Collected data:
###

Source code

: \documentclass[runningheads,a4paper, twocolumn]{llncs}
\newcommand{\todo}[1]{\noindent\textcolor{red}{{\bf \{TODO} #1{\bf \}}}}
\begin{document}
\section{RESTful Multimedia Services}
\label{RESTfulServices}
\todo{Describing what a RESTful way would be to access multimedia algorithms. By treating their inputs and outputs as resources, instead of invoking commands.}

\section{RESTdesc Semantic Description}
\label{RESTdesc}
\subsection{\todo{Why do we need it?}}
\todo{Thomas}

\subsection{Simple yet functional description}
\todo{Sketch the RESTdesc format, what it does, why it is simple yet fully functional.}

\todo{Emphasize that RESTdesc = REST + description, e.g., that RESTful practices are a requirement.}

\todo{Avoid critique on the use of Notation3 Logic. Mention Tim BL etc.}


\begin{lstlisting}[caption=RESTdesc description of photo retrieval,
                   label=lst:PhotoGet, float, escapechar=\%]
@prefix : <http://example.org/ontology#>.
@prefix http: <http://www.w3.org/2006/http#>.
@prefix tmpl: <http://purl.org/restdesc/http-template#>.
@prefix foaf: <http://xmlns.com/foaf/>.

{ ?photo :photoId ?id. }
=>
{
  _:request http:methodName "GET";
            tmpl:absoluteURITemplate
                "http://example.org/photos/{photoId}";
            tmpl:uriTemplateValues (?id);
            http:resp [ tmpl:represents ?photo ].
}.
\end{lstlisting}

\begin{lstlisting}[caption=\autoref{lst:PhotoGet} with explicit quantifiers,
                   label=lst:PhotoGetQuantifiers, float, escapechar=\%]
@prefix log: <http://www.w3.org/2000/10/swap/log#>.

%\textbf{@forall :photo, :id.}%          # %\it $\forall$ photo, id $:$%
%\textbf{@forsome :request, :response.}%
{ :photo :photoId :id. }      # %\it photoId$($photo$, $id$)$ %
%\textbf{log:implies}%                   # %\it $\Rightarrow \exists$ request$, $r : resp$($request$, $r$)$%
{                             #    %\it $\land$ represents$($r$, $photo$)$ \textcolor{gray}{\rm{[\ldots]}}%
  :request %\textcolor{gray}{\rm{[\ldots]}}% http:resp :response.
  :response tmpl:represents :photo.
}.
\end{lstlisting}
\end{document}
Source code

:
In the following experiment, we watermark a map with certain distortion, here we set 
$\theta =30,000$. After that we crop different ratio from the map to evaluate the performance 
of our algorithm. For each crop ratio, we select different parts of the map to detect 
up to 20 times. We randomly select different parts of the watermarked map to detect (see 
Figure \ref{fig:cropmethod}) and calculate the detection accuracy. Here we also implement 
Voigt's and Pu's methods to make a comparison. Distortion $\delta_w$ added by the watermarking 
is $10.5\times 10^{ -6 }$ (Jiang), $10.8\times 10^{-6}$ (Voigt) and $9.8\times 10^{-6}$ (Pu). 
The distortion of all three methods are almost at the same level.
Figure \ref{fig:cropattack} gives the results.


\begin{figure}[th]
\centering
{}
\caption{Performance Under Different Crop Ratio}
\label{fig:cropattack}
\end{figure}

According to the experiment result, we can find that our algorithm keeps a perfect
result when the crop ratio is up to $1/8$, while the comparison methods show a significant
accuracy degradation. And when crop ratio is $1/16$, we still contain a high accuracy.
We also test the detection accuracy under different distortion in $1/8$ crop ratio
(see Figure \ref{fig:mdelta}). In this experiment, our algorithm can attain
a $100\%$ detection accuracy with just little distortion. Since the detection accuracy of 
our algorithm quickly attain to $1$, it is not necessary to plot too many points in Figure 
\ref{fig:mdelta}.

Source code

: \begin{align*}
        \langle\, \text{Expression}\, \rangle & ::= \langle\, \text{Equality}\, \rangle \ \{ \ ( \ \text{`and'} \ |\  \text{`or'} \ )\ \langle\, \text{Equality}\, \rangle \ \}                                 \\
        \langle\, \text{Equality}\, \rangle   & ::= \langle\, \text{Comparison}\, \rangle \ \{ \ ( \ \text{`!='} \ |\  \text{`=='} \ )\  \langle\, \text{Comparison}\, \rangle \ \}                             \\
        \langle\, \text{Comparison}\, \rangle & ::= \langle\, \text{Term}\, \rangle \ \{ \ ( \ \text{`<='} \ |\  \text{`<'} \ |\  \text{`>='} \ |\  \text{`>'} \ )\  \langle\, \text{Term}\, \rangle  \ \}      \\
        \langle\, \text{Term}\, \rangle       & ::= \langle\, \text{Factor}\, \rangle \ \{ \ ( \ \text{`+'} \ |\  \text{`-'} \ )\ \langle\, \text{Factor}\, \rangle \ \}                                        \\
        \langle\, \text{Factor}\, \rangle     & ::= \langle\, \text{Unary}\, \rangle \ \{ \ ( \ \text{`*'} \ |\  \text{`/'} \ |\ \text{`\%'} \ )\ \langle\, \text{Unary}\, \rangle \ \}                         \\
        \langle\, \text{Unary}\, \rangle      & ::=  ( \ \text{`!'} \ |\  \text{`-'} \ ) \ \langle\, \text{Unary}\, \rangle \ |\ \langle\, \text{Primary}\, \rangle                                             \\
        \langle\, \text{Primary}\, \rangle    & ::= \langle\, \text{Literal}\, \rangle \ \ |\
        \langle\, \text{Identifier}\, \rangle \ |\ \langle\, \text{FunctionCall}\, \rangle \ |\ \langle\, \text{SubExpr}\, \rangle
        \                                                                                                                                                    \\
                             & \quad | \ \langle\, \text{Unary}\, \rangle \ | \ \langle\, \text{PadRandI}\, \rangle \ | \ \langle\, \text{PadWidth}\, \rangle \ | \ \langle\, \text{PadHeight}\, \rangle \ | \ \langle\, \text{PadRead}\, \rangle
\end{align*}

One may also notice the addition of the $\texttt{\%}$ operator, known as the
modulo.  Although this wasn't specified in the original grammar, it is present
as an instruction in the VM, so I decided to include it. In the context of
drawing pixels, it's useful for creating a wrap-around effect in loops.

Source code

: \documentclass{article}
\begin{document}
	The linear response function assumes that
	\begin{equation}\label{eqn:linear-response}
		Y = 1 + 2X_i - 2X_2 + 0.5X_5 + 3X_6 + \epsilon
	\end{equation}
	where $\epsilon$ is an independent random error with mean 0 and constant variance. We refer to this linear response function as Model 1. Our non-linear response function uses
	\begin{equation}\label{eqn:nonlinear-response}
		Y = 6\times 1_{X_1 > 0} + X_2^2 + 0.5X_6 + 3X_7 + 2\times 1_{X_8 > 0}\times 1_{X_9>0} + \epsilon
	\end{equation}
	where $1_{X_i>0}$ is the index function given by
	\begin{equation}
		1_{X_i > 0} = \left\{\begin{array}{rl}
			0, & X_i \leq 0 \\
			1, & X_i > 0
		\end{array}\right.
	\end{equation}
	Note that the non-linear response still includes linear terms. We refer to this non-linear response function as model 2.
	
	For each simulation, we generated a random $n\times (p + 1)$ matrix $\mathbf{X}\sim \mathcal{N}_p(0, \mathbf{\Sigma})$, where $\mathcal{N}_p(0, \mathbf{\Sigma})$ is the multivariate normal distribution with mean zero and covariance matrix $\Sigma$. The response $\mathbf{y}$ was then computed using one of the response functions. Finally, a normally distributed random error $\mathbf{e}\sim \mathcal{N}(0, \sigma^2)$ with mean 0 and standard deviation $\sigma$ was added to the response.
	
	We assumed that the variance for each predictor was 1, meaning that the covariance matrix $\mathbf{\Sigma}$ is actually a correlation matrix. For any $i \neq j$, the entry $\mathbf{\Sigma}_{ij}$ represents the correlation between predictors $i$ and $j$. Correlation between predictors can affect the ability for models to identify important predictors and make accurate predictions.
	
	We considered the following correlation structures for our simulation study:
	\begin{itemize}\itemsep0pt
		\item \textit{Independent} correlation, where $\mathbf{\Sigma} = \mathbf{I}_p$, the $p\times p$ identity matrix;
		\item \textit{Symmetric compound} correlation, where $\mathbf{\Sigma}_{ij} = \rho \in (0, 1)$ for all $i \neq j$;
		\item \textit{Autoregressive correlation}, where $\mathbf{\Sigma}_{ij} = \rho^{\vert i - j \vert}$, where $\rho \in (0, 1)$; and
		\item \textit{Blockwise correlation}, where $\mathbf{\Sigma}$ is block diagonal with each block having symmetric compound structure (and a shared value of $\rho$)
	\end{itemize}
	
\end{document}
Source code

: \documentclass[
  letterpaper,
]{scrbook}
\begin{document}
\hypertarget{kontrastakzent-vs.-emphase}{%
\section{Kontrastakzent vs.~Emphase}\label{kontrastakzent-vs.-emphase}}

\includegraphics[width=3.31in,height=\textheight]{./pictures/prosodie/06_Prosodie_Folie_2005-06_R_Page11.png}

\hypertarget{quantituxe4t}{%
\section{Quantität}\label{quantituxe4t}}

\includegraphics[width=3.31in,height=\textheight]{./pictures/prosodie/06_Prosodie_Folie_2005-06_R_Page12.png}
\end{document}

###

Task to carry out: From the entries above, extract only the lines running from the one containing "We assumed that" through the one containing "p$ identity matrix;", inclusive.

Completed exercise:
	We assumed that the variance for each predictor was 1, meaning that the covariance matrix $\mathbf{\Sigma}$ is actually a correlation matrix. For any $i \neq j$, the entry $\mathbf{\Sigma}_{ij}$ represents the correlation between predictors $i$ and $j$. Correlation between predictors can affect the ability for models to identify important predictors and make accurate predictions.
	
	We considered the following correlation structures for our simulation study:
	\begin{itemize}\itemsep0pt
		\item \textit{Independent} correlation, where $\mathbf{\Sigma} = \mathbf{I}_p$, the $p\times p$ identity matrix;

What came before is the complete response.